═════ Task material
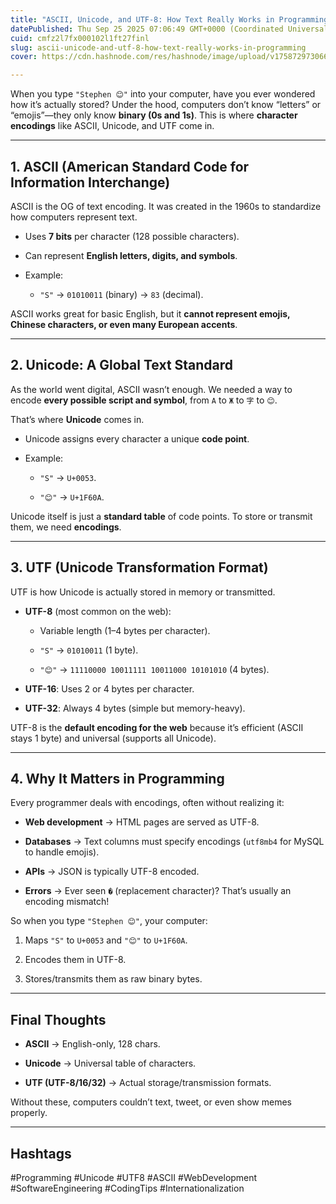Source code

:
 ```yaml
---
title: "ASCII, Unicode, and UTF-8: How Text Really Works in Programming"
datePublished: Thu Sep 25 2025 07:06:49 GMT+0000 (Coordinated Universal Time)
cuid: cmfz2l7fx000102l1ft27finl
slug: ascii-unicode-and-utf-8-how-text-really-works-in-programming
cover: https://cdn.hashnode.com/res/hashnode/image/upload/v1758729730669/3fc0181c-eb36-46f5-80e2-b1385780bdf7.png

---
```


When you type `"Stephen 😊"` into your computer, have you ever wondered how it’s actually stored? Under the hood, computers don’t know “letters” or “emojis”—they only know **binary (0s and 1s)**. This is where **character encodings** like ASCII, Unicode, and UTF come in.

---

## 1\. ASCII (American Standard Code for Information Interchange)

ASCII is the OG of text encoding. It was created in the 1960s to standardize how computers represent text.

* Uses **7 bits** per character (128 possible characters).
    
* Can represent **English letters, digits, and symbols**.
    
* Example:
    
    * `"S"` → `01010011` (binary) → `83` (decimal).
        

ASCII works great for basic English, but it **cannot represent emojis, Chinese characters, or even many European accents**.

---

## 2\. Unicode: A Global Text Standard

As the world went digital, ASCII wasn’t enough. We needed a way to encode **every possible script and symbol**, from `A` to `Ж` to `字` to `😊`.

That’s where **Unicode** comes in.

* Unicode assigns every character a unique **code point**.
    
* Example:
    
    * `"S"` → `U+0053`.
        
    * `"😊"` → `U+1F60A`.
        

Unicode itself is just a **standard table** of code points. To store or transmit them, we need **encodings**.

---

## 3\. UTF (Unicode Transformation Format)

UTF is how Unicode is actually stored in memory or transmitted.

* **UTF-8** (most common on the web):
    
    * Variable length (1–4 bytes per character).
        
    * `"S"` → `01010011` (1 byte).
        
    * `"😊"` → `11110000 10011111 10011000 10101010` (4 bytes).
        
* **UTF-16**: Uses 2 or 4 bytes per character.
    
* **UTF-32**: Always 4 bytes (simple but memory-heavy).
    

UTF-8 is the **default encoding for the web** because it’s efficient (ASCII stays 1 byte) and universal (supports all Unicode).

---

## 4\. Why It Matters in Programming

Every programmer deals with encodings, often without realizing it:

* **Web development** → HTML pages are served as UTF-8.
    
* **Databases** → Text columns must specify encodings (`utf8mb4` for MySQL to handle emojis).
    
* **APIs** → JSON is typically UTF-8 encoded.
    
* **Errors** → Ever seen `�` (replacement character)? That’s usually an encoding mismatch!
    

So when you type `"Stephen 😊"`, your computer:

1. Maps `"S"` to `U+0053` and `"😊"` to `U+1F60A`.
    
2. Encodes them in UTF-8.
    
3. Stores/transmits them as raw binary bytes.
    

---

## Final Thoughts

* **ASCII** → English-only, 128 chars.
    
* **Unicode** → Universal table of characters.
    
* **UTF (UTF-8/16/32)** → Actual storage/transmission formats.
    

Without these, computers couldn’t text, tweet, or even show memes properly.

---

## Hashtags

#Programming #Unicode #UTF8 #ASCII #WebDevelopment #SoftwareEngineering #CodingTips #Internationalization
══════════
═════ Task material
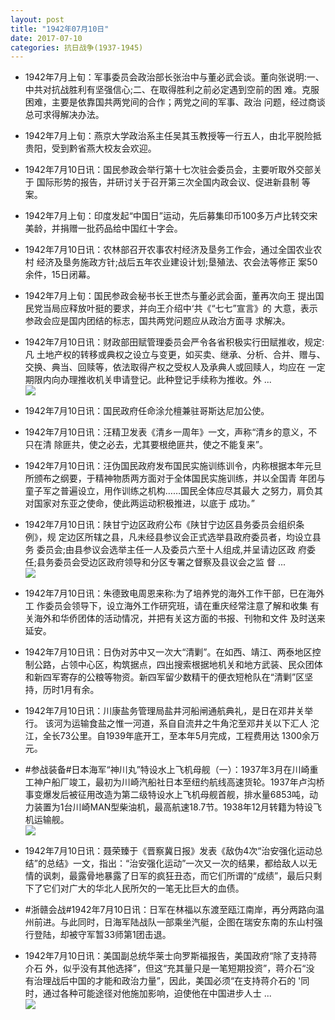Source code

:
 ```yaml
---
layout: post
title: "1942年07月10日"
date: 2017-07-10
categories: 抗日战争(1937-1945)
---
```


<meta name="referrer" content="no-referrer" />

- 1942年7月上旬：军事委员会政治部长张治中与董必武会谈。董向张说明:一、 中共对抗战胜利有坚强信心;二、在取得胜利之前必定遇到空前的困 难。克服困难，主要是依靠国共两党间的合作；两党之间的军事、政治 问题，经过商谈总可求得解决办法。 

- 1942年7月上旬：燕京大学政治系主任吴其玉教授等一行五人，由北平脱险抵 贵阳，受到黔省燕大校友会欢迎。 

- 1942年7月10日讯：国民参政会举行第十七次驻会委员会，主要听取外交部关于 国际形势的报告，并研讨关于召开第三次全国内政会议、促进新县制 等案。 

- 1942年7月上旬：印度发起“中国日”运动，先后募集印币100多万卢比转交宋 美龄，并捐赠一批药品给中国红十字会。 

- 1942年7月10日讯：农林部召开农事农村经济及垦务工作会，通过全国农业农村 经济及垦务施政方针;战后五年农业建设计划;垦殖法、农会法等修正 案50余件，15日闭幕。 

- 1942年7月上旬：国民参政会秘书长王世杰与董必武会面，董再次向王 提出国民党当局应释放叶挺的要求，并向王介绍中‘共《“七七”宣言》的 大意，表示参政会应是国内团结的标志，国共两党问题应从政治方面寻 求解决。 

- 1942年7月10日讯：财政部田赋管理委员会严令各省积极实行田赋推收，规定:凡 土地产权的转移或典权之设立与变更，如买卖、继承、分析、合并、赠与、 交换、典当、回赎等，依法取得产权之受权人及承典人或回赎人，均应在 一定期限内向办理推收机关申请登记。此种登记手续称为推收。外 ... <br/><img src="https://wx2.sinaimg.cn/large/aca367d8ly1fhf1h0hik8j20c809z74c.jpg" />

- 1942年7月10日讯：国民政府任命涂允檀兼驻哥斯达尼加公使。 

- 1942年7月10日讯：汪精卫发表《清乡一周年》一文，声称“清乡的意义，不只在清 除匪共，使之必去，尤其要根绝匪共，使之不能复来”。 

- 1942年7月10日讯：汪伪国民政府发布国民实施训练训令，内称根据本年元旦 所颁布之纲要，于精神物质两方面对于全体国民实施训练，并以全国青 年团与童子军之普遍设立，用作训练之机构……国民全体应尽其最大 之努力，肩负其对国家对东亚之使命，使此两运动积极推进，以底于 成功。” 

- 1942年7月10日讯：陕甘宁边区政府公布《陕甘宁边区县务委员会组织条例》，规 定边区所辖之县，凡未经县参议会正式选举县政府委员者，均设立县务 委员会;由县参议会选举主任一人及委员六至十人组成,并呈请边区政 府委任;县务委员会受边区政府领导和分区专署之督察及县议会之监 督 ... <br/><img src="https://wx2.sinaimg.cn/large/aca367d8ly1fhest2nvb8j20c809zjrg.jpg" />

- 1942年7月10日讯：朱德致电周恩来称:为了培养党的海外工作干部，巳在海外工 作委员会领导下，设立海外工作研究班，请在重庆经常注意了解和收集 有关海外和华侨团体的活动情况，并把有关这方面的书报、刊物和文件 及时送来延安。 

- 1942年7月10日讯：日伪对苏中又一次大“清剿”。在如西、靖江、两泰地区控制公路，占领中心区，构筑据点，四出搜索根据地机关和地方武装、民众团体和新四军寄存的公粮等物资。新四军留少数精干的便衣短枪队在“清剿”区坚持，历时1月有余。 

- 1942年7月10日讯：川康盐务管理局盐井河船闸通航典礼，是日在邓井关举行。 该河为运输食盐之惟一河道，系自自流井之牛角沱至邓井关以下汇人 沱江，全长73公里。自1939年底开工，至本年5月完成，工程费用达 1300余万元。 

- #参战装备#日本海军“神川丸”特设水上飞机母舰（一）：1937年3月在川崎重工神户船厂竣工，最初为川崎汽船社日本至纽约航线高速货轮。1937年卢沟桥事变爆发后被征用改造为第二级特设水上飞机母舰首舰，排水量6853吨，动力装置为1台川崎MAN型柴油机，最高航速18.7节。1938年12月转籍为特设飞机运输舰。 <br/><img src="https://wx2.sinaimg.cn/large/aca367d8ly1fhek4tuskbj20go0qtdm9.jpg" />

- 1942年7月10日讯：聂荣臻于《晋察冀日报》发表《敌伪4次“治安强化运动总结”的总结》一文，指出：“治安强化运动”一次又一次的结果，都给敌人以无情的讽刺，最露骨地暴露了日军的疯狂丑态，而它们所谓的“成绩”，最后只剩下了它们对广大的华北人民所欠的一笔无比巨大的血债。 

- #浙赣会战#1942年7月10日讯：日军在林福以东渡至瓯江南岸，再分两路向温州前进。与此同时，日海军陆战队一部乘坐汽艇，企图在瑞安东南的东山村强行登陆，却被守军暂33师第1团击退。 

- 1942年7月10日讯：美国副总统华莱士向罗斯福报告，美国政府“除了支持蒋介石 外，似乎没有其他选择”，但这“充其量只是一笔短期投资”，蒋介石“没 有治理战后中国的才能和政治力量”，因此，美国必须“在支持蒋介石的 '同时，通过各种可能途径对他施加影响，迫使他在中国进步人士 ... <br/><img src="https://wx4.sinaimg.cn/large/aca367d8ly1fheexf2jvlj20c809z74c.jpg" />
══════════
* **The problem**: Could you write out, exactly as they stand, only the lines above that begin at the line with "That’s where **Unicode** comes in." and stop after the line with "bytes per character."?

* **Response**:
That’s where **Unicode** comes in.

* Unicode assigns every character a unique **code point**.
    
* Example:
    
    * `"S"` → `U+0053`.
        
    * `"😊"` → `U+1F60A`.
        

Unicode itself is just a **standard table** of code points. To store or transmit them, we need **encodings**.

---

## 3\. UTF (Unicode Transformation Format)

UTF is how Unicode is actually stored in memory or transmitted.

* **UTF-8** (most common on the web):
    
    * Variable length (1–4 bytes per character).
        
    * `"S"` → `01010011` (1 byte).
        
    * `"😊"` → `11110000 10011111 10011000 10101010` (4 bytes).
        
* **UTF-16**: Uses 2 or 4 bytes per character.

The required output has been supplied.